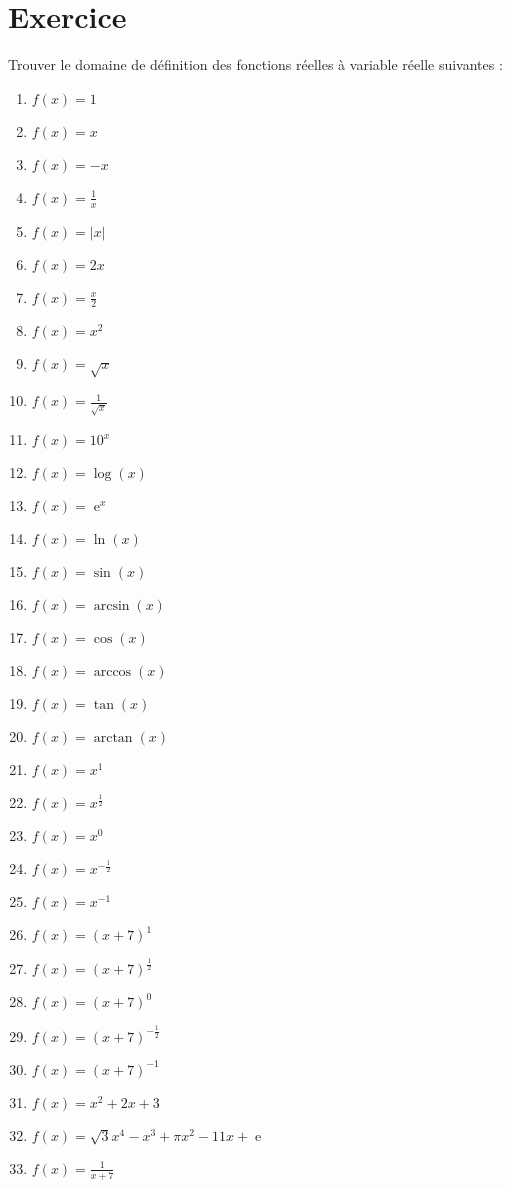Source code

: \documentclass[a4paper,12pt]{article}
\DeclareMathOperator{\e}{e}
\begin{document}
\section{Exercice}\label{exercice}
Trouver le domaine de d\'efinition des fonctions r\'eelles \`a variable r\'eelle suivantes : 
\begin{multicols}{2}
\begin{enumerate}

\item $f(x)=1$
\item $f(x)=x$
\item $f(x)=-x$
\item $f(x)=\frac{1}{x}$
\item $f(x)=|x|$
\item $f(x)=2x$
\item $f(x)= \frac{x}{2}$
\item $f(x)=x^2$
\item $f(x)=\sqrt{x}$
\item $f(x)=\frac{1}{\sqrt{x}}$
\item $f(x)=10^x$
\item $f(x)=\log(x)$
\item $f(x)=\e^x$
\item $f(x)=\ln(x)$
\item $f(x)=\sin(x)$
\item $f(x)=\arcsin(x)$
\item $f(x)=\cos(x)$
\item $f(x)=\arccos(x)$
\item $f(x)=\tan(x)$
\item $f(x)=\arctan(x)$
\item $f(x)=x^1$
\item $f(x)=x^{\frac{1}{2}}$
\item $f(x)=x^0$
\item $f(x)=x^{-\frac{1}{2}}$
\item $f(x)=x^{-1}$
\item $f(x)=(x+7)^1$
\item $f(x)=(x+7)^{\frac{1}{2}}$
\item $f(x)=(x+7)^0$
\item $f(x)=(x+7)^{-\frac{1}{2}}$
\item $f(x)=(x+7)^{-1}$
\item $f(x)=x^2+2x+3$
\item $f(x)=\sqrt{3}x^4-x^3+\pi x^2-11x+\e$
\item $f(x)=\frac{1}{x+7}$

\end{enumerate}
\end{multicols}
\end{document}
=======
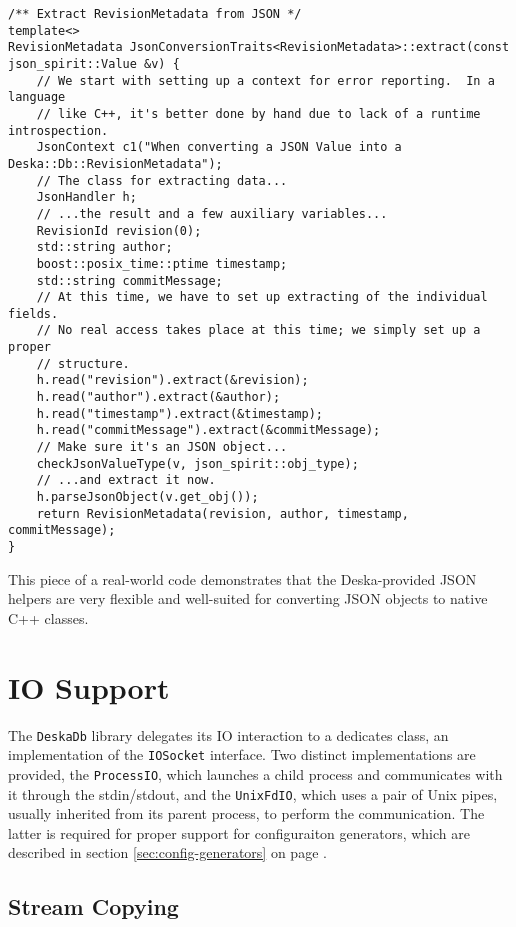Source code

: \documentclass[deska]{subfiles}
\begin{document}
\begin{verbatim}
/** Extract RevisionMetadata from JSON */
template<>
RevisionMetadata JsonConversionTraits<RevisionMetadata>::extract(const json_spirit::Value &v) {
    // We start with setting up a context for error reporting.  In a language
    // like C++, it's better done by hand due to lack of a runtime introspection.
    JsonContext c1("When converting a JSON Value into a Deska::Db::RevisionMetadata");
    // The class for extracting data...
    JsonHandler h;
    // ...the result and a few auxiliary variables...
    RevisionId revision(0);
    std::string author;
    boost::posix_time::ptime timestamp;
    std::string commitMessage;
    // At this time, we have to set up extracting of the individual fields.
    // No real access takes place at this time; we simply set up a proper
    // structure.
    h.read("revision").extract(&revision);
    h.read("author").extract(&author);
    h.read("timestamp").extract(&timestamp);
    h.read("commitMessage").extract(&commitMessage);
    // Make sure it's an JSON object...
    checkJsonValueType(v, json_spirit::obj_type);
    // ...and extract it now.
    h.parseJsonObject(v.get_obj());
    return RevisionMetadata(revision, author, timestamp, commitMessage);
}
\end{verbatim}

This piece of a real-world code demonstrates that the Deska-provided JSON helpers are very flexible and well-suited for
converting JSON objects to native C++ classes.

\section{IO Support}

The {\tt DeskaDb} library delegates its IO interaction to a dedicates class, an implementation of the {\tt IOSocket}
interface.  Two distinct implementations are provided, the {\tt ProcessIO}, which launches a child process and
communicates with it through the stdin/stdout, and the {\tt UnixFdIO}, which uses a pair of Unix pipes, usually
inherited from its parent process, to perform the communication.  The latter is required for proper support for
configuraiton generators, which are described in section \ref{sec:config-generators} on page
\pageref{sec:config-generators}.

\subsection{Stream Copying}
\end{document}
=======
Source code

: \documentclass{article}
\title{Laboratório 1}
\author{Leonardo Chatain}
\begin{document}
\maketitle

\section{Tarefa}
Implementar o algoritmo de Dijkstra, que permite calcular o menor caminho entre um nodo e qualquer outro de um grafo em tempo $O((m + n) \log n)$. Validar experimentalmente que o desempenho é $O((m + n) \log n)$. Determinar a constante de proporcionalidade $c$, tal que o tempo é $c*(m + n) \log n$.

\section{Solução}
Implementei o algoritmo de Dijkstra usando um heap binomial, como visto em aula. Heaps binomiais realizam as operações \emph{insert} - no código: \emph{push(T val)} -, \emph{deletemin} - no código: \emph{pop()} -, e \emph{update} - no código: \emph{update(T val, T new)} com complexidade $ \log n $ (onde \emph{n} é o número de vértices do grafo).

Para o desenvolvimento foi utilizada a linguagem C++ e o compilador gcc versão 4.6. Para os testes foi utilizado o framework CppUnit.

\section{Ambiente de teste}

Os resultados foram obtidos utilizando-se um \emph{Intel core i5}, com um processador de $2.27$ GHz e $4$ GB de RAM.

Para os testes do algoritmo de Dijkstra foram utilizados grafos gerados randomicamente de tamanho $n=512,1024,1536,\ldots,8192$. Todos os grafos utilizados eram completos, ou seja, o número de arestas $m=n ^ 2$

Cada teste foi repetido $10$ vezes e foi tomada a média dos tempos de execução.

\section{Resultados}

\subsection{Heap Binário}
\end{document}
=======
Working from the listing, state how many lines include "generators". The reply must be that number alone.

### Exercise solution
2